Damn! This looks crazy. Let’s break it up a little bit.

• $1 is the first argument - here the name of variable passed by reference
• ${!1} is the value of variable passed by reference
• $(echo "${!1}" | tr '[[:lower:]]' '[[:upper:]]') - passes the value of the variable on tr stdin, which will change all lowercase character to uppercase and print the result on stdout
• <<< is the HERESTRING syntax, which will pass the string on right side the stdin of read builtin.
• IFS= is the internal field separator, it is set to "" to prevent read from stripping whitespace

Note that we can’t just pipe the tr output to read like this:

echo ${!1} | tr '[[:lower:]]' '[[:upper:]]' | read "$1"

because each command in pipeline is executed in a subshell, thus read would be unable to modify our environment, because it would be called in a child process.

Anyway our capitalize function works

foo () {
    local hello="hello world"
    capitalize hello #pass by reference
    echo "$hello"
}

foo #prints HELLO WORLD

Turns out we don’t even need the read function.
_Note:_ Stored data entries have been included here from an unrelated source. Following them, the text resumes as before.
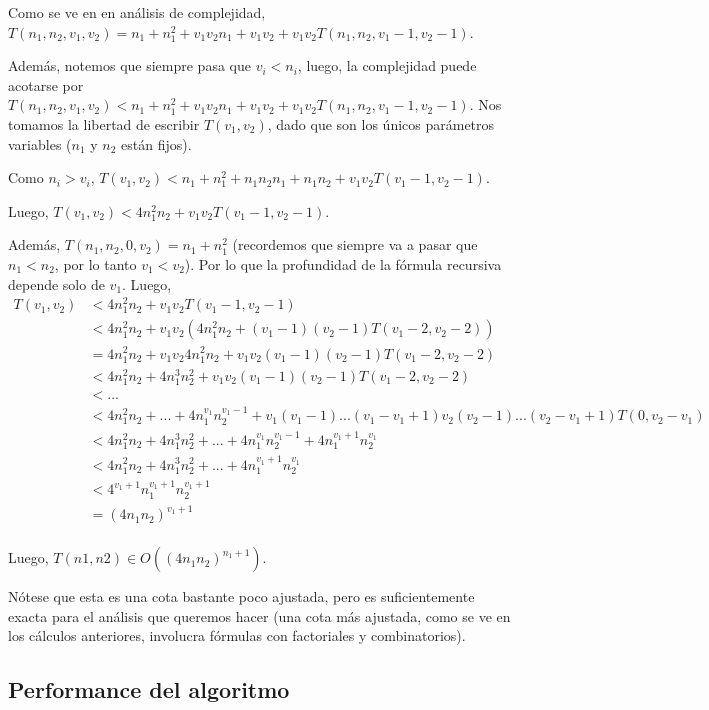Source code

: Como se ve en en análisis de complejidad, $T(n_1, n_2, v_1, v_2) = n_1 + n_1^2 + v_1 v_2 n_1 + v_1 v_2 + v_1 v_2 T(n_1, n_2, v_1 - 1, v_2 - 1)$.

Además, notemos que siempre pasa que $v_i < n_i$, luego, la complejidad puede acotarse por $T(n_1, n_2, v_1, v_2) < n_1 + n_1^2 + v_1 v_2 n_1 + v_1 v_2 + v_1 v_2 T(n_1, n_2, v_1 - 1, v_2 - 1)$.
Nos tomamos la libertad de escribir $T(v_1, v_2)$, dado que son los únicos parámetros variables ($n_1$ y $n_2$ están fijos).


Como $n_i > v_i$, $T(v_1, v_2) < n_1 + n_1^2 + n_1 n_2 n_1 + n_1 n_2 + v_1 v_2 T(v_1 -1, v_2 - 1)$. 

Luego, $T(v_1, v_2) < 4 n_1^2 n_2 + v_1 v_2 T(v_1 -1, v_2 - 1)$.

Además, $T(n_1, n_2, 0, v_2) = n_1 + n_1^2$ (recordemos que siempre va a pasar que $n_1 < n_2$, por lo tanto $v_1 < v_2$). Por lo que la profundidad de la fórmula recursiva depende solo de $v_1$. Luego,
\[
\begin{array}{ll}
T(v_1, v_2) & < 4 n_1^2 n_2 + v_1 v_2 T(v_1 - 1, v_2 - 1) \\
  & < 4 n_1^2 n_2 + v_1 v_2 (4 n_1^2 n_2 + (v_1-1)(v_2-1) T(v_1-2,v_2-2)) \\
  & = 4 n_1^2 n_2 + v_1 v_2 4 n_1^2 n_2 + v_1 v_2 (v_1-1)(v_2-1)T(v_1-2,v_2-2) \\
  & < 4 n_1^2 n_2 + 4 n_1^3 n_2^2 + v_1 v_2 (v_1-1)(v_2-1)T(v_1-2,v_2-2) \\
  & < ... \\ 
  & < 4 n_1^2 n_2 + ... + 4 n_1^{v_1} n_2^{v_1 - 1} + v_1 (v_1 - 1) ... (v_1 - v_1 + 1)  v_2 (v_2 - 1) ... (v_2 - v_1 + 1) T(0, v_2 - v_1) \\ 
  & < 4 n_1^2 n_2 + 4 n_1^3 n_2^2 + ... + 4 n_1^{v_1} n_2^{v_1 - 1} + 4 n_1^{v_1 + 1} n_2^{v_1}  \\
  & < 4 n_1^2 n_2 + 4 n_1^3 n_2^2 + ... + 4 n_1^{v_1+1} n_2^{v_1} \\
  & < 4^{v_1 + 1} n_1^{v_1+1} n_2^{v_1 + 1} \\ 
  & = (4 n_1 n_2)^{v_1 + 1} \\
\end{array}
\]

Luego, $T(n1, n2) \in O((4 n_1 n_2)^{n_1 + 1})$.

Nótese que esta es una cota bastante poco ajustada, pero es suficientemente exacta para el análisis que queremos hacer (una cota más ajustada, como se ve en los cálculos anteriores, involucra fórmulas con factoriales y combinatorios).



\subsection{Performance del algoritmo}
Bash 4.3 introduced support for “namerefs” which is exactly what we need to make our solution less hacky.

From bash manual:

Whenever the nameref variable is referenced, assigned to, unset, or has its attributes modified (other than using or changing the nameref attribute itself), the operation is actually performed on the variable specified by the nameref variable’s value. A nameref is commonly used within shell functions to refer to a variable whose name is passed as an argument to the function.

In practice this means that:

x=1
declare -n ref_x=x
#from now on all operations on ref_x will be performed on x
ref_x=hello
echo $x #prints hello
echo $ref_x #prints hello

This means can use namerefs in our capitalize function instead of read!

capitalize () {
    local -n _ref="$1"
    _ref="$(echo "$_ref" | tr '[[:lower:]]' '[[:upper:]]')"
}

foo () {
    local hello="hello world"
    capitalize hello #pass by reference
    echo "$hello"
}

foo #prints HELLO WORLD

In my opinion, it is less magical than the read example.

One thing which namerefs have that read does not is natural support for arrays

append () {
    local -n _ref="$1"; shift || return
    _ref+=("$1")
}

main () {
    local -a numbers=(1 2 3)
    append numbers 4
    append numbers 5
    echo "${numbers[@]}"
}

main "$@"

Caveats

The first problem can occur when the callee uses the same variable name for nameref as the variable passed by reference

foo () {
    local foo=5
    increment foo
}

increment () {
    local -n foo="$1" #this expands to foo=foo and will cause circular reference
    ((foo++))
}

When this situation occurs, bash will report an error.

Another problem can occur if the function uses local variable with the same name as the variable passed by reference

change () {
    local -n ref="$1"
    local x
    ref=1 #this will just change the local x from this function
}

foo () {
    local x
    change x #x will be unchanged
}

This is due to the fact that namerefs, as the name suggests, operate on variable names and those can easily overlap. The only solution to this problem is to limit the amount of local variables in functions that use namerefs and prefix the namerefs with so many _ that can fit on the screen.

increment () {
    local -n _______________________________________________ref="$1"
    ((_______________________________________________ref++))
}

Just kidding. One _ will do.

Summary

Thanks to dynamic scope of variables and namerefs, we can pass variables by reference. in bash. This feature however comes with some caveats, so be careful.